!Kung (!Xuun), also known as Ju,〔The term ''!Kung'' is typically used when considering the dialects to constitute a single language; ''Ju'' tends to be used when considering them as a language family. The term ''!Kung'' is also sometimes used for the northern or northern and western dialects, as opposed to the well documented ''Juǀʼhoansi'' in the southeast; however speakers of nearly all dialects call themselves ''!Xuun'' (!Kung).

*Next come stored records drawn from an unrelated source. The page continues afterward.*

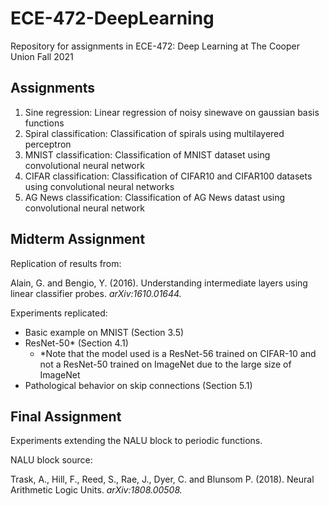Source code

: # ECE-472-DeepLearning
Repository for assignments in ECE-472: Deep Learning at The Cooper Union Fall 2021

## Assignments
1. Sine regression: Linear regression of noisy sinewave on gaussian basis functions
2. Spiral classification: Classification of spirals using multilayered perceptron
3. MNIST classification: Classification of MNIST dataset using convolutional neural network
4. CIFAR classification: Classification of CIFAR10 and CIFAR100 datasets using convolutional neural networks
5. AG News classification: Classification of AG News datast using convolutional neural network

## Midterm Assignment
Replication of results from: 
  
Alain, G. and Bengio, Y. (2016). Understanding intermediate layers using linear classifier probes. *arXiv:1610.01644.*  
    
Experiments replicated:
- Basic example on MNIST (Section 3.5)
- ResNet-50* (Section 4.1)
    - *Note that the model used is a ResNet-56 trained on CIFAR-10 and not a ResNet-50 trained on ImageNet due to the large size of ImageNet
- Pathological behavior on skip connections (Section 5.1)

## Final Assignment
Experiments extending the NALU block to periodic functions.

NALU block source:

Trask, A., Hill, F., Reed, S., Rae, J., Dyer, C. and Blunsom P. (2018). Neural Arithmetic Logic Units. *arXiv:1808.00508.*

Additional spellings of ''!Kung / !Xuun'' are ''ǃHu, ǃKhung, ǃKu, Kung, Qxü, ǃung, ǃXo, Xû, ǃXû, Xun, ǃXung, ǃXũũ, !Xun, ʗhũ:'' (Doke 1926), and additional spellings of ''Ju'' are ''Dzu, Juu, Zhu''.〕 is a dialect continuum (language complex) spoken in Namibia, Botswana, and Angola by the ǃKung people. Together with the ǂHoan language, it forms the proposed Kx'a language family. !Kung constituted one of the branches of the putative Khoisan language family, and was called Northern Khoisan in that scenario, but the unity of Khoisan has never been demonstrated and is suspected to be spurious. Nonetheless, the term "Khoisan" is widely retained as a convenience.〔Brown & Ogilvie, 2008, ''Concise Encyclopedia of Languages of the World'', p 601〕
!Kung is famous for having a large number of clicks, such as the ǃ in its name, and has some of the most complex inventories of both consonants and vowels in the world. It also has tone. For a description, see Juǀʼhoansi. To pronounce ''!Xuun'' (pronounced in Western !Kung/!Xuun) one makes a click sound before the ''x'' sound (which is like a Scottish or German ''ch''), followed by a long nasal ''u'' vowel with a high rising tone.〔For phonology and tones, see list of !Xun dialect names in Heine B. & Honken H. 2010. ("The Kx'a Family: A New Khoisan Genealogy" ) ''Journal of Asian and African Studies'' (Tokyo), 79, p. 5–36. 〕
If the !Kung languages are counted together, they would make the third-most-populous Khoisan language after Khoekhoe and Sandawe. The most populous !Kung language, Juǀʼhoan, is perhaps tied for third place with Naro.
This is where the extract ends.